Problem: The response must match the data below exactly, line for line.

Exercise data:
=== Section Start ===

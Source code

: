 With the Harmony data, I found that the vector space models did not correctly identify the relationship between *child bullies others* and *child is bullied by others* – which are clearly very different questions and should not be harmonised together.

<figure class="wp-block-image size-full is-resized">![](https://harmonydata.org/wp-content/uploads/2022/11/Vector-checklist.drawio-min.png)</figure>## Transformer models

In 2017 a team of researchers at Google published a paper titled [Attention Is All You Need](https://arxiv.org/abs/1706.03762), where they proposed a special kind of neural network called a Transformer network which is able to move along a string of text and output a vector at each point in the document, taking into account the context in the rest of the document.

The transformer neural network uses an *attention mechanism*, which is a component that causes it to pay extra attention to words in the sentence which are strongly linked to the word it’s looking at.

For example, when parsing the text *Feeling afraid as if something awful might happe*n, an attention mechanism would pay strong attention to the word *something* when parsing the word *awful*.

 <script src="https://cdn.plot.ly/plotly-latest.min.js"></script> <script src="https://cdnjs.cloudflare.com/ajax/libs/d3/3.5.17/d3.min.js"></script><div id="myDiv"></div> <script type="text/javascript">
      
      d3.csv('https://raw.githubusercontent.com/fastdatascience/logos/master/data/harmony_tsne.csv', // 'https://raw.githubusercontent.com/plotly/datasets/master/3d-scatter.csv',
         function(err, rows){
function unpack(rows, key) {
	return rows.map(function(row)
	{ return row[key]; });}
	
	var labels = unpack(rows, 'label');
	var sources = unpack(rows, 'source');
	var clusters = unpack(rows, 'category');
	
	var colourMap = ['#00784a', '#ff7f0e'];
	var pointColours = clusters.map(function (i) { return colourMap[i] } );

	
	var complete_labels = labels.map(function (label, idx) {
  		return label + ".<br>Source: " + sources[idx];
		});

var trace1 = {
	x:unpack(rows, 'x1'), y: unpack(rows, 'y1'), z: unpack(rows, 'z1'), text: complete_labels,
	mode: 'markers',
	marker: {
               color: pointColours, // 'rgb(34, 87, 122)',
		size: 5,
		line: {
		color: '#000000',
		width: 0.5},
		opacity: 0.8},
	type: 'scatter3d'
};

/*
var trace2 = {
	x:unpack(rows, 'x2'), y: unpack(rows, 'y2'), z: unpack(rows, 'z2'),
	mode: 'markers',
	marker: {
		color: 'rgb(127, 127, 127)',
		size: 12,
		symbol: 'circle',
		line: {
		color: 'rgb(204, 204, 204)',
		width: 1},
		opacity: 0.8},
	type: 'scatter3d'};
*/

=== Section End ===

Task output:
Source code

: With the Harmony data, I found that the vector space models did not correctly identify the relationship between *child bullies others* and *child is bullied by others* – which are clearly very different questions and should not be harmonised together.

<figure class="wp-block-image size-full is-resized">![](https://harmonydata.org/wp-content/uploads/2022/11/Vector-checklist.drawio-min.png)</figure>## Transformer models

In 2017 a team of researchers at Google published a paper titled [Attention Is All You Need](https://arxiv.org/abs/1706.03762), where they proposed a special kind of neural network called a Transformer network which is able to move along a string of text and output a vector at each point in the document, taking into account the context in the rest of the document.

The transformer neural network uses an *attention mechanism*, which is a component that causes it to pay extra attention to words in the sentence which are strongly linked to the word it’s looking at.

For example, when parsing the text *Feeling afraid as if something awful might happe*n, an attention mechanism would pay strong attention to the word *something* when parsing the word *awful*.

 <script src="https://cdn.plot.ly/plotly-latest.min.js"></script> <script src="https://cdnjs.cloudflare.com/ajax/libs/d3/3.5.17/d3.min.js"></script><div id="myDiv"></div> <script type="text/javascript">
      
      d3.csv('https://raw.githubusercontent.com/fastdatascience/logos/master/data/harmony_tsne.csv', // 'https://raw.githubusercontent.com/plotly/datasets/master/3d-scatter.csv',
         function(err, rows){
function unpack(rows, key) {
	return rows.map(function(row)
	{ return row[key]; });}
	
	var labels = unpack(rows, 'label');
	var sources = unpack(rows, 'source');
	var clusters = unpack(rows, 'category');
	
	var colourMap = ['#00784a', '#ff7f0e'];
	var pointColours = clusters.map(function (i) { return colourMap[i] } );

	
	var complete_labels = labels.map(function (label, idx) {
  		return label + ".<br>Source: " + sources[idx];
		});

var trace1 = {
	x:unpack(rows, 'x1'), y: unpack(rows, 'y1'), z: unpack(rows, 'z1'), text: complete_labels,
	mode: 'markers',
	marker: {
               color: pointColours, // 'rgb(34, 87, 122)',
		size: 5,
		line: {
		color: '#000000',
		width: 0.5},
		opacity: 0.8},
	type: 'scatter3d'
};

/*
var trace2 = {
	x:unpack(rows, 'x2'), y: unpack(rows, 'y2'), z: unpack(rows, 'z2'),
	mode: 'markers',
	marker: {
		color: 'rgb(127, 127, 127)',
		size: 12,
		symbol: 'circle',
		line: {
		color: 'rgb(204, 204, 204)',
		width: 1},
		opacity: 0.8},
	type: 'scatter3d'};
*/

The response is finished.